Mi abuelo también tenía una citroneta, pero la suya era distinta, ya que tenía un maletero que simulaba la forma de una pequeña camioneta. Años más tarde, me enteré de que el auto de mi abuelo era especial, un modelo que no existe en ninguna otra parte del mundo. ¿Qué motivó está innovación chilena?

La respuesta es sencilla: regulaciones que hacían que la tasa de impuesto que pagaban las camionetas fuese menor a la de un automóvil, lo que llevó a los fabricantes chilenos a diseñar el peculiar modelo (de hecho, el nombre citroneta viene de la combinación entre Citroen y camioneta).

Esta historia y, más en general, la de la industria automotriz chilena sirve para mostrar los problemas que tiene una política industrial basada en medidas proteccionistas.

Desde fines de los años cincuenta, en el marco de la estrategia de industrialización basada en la sustitución de importaciones, distintos gobiernos promovieron el desarrollo de una industria automotriz en Chile.
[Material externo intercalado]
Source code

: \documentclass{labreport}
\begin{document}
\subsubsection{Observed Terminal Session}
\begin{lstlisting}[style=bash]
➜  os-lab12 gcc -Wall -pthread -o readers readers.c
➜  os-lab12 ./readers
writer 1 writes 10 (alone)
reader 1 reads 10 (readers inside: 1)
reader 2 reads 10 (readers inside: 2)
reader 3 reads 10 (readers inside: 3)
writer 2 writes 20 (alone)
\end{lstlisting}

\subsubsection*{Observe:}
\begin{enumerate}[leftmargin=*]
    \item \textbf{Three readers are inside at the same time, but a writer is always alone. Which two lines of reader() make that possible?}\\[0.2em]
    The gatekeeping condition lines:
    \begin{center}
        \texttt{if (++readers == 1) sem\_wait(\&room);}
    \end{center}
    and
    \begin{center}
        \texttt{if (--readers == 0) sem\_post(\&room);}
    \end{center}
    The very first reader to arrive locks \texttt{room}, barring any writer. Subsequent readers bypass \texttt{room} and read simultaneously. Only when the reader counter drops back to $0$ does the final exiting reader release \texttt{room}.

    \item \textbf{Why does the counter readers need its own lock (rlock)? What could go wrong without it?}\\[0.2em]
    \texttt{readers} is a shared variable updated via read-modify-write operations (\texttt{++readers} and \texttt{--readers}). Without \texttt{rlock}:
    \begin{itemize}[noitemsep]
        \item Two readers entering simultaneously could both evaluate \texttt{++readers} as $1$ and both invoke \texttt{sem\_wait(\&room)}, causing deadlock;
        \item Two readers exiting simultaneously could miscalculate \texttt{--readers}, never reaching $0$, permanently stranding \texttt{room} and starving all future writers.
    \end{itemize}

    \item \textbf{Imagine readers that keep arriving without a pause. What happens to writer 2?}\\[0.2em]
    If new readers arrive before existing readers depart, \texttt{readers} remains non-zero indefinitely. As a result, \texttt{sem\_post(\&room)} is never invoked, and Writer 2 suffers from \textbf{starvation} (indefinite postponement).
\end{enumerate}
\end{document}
Para ello, se combinaban altas tasas arancelarias que desalentaban la importación de vehículos ya terminados, con una serie de incentivos orientados a desarrollar la producción local.

De esta forma, proliferaron armadurías, algunas de las cuales no llegaban a producir 30 vehículos al año, ya que el negocio más que en el armado de autos estaba en el acceso a la compra de dólares a precio preferencial que tenían estas empresas. El desarrollo de capacidades tecnológicas era muy bajo, porque la mayoría solo ensamblaba y casi no había uso de componentes locales. Tampoco tenía un impacto relevante en términos de capital humano, debido a que la producción era estacional y, por ende, la rotación en la fuerza de trabajo era alta. ¿El resultado? Cómo indica Arnorld Harberger, en su memorándum sobre la economía chilena, “Mi Ford del 1950, que vale más o menos 500 dólares en Chicago, podría venderse por más o menos 1.600 dólares aquí”.
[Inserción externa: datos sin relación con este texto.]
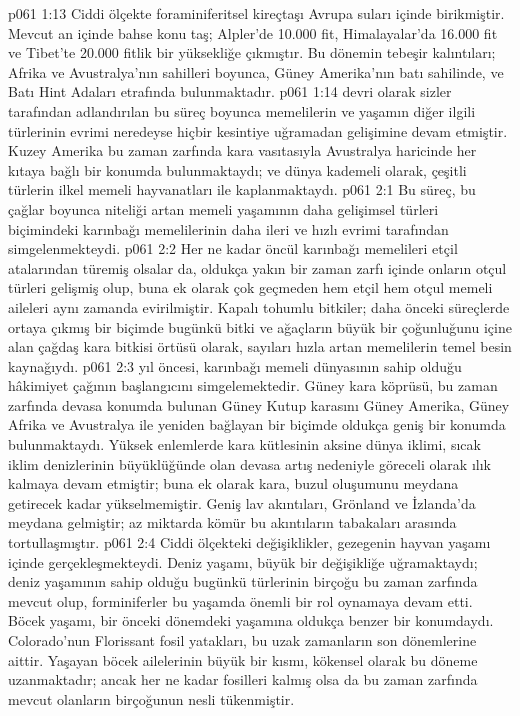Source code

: \vs p061 1:13 Ciddi ölçekte foraminiferitsel kireçtaşı Avrupa suları içinde birikmiştir. Mevcut an içinde bahse konu taş; Alpler’de 10.000 fit, Himalayalar’da 16.000 fit ve Tibet’te 20.000 fitlik bir yüksekliğe çıkmıştır. Bu dönemin tebeşir kalıntıları; Afrika ve Avustralya’nın sahilleri boyunca, Güney Amerika’nın batı sahilinde, ve Batı Hint Adaları etrafında bulunmaktadır.
\vs p061 1:14 devri olarak sizler tarafından adlandırılan bu süreç boyunca memelilerin ve yaşamın diğer ilgili türlerinin evrimi neredeyse hiçbir kesintiye uğramadan gelişimine devam etmiştir. Kuzey Amerika bu zaman zarfında kara vasıtasıyla Avustralya haricinde her kıtaya bağlı bir konumda bulunmaktaydı; ve dünya kademeli olarak, çeşitli türlerin ilkel memeli hayvanatları ile kaplanmaktaydı.
\vs p061 2:1 Bu süreç, bu çağlar boyunca niteliği artan memeli yaşamının daha gelişimsel türleri biçimindeki karınbağı memelilerinin daha ileri ve hızlı evrimi tarafından simgelenmekteydi.
\vs p061 2:2 Her ne kadar öncül karınbağı memelileri etçil atalarından türemiş olsalar da, oldukça yakın bir zaman zarfı içinde onların otçul türleri gelişmiş olup, buna ek olarak çok geçmeden hem etçil hem otçul memeli aileleri aynı zamanda evirilmiştir. Kapalı tohumlu bitkiler; daha önceki süreçlerde ortaya çıkmış bir biçimde bugünkü bitki ve ağaçların büyük bir çoğunluğunu içine alan çağdaş kara bitkisi örtüsü olarak, sayıları hızla artan memelilerin temel besin kaynağıydı.
\vs p061 2:3  yıl öncesi, karınbağı memeli dünyasının sahip olduğu hâkimiyet çağının başlangıcını simgelemektedir. Güney kara köprüsü, bu zaman zarfında devasa konumda bulunan Güney Kutup karasını Güney Amerika, Güney Afrika ve Avustralya ile yeniden bağlayan bir biçimde oldukça geniş bir konumda bulunmaktaydı. Yüksek enlemlerde kara kütlesinin aksine dünya iklimi, sıcak iklim denizlerinin büyüklüğünde olan devasa artış nedeniyle göreceli olarak ılık kalmaya devam etmiştir; buna ek olarak kara, buzul oluşumunu meydana getirecek kadar yükselmemiştir. Geniş lav akıntıları, Grönland ve İzlanda’da meydana gelmiştir; az miktarda kömür bu akıntıların tabakaları arasında tortullaşmıştır.
\vs p061 2:4 Ciddi ölçekteki değişiklikler, gezegenin hayvan yaşamı içinde gerçekleşmekteydi. Deniz yaşamı, büyük bir değişikliğe uğramaktaydı; deniz yaşamının sahip olduğu bugünkü türlerinin birçoğu bu zaman zarfında mevcut olup, forminiferler bu yaşamda önemli bir rol oynamaya devam etti. Böcek yaşamı, bir önceki dönemdeki yaşamına oldukça benzer bir konumdaydı. Colorado’nun Florissant fosil yatakları, bu uzak zamanların son dönemlerine aittir. Yaşayan böcek ailelerinin büyük bir kısmı, kökensel olarak bu döneme uzanmaktadır; ancak her ne kadar fosilleri kalmış olsa da bu zaman zarfında mevcut olanların birçoğunun nesli tükenmiştir.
La apertura comercial llevó a la desaparición de esta “industria”. Al mismo tiempo, esta apertura comercial, primero en forma unilateral y luego vía tratados de libre comercio a partir del retorno de la democracia, permitió no solo el desarrollo de los sectores exportadores, sino que ha sido un pilar fundamental del crecimiento de nuestra economía. De acuerdo a las cifras de la Subsecretaria de Relaciones Económicas Internacionales, las empresas exportadoras generan más de un millón de empleos.

En el programa de gobierno del Presidente Boric se planteaba una política industrial más activa, con un Estado que promueve “la innovación y financie pacientemente iniciativas que catalicen el cambio estructural de nuestra matriz productiva”, cuya iniciativa más visible es la propuesta de creación de un Banco Nacional de Desarrollo.

¿Puede una política industrial activa ser una parte exitosa de la estrategia de desarrollo de un país? Sin duda. ¿Es incompatible el desarrollo de una política industrial activa con una economía abierta al mundo? Para nada.

Lamentablemente, algunas señales hasta ahora son preocupantes. Desde el anuncio de consultas ciudadanas “para recibir propuestas para definir lineamientos que permitan definir una estrategia de política comercial”, a los problemas surgidos en la actualización del acuerdo comercial con la Unión Europea, ya son varios los episodios que parecen señalar un cierto encanto con el proteccionismo en algunos personeros de gobierno. Quizás podamos mirar con nostalgia a las citronetas y también a los televisores ANTU o las radios IRT, pero la nostalgia nunca es una buena consejera de las políticas públicas.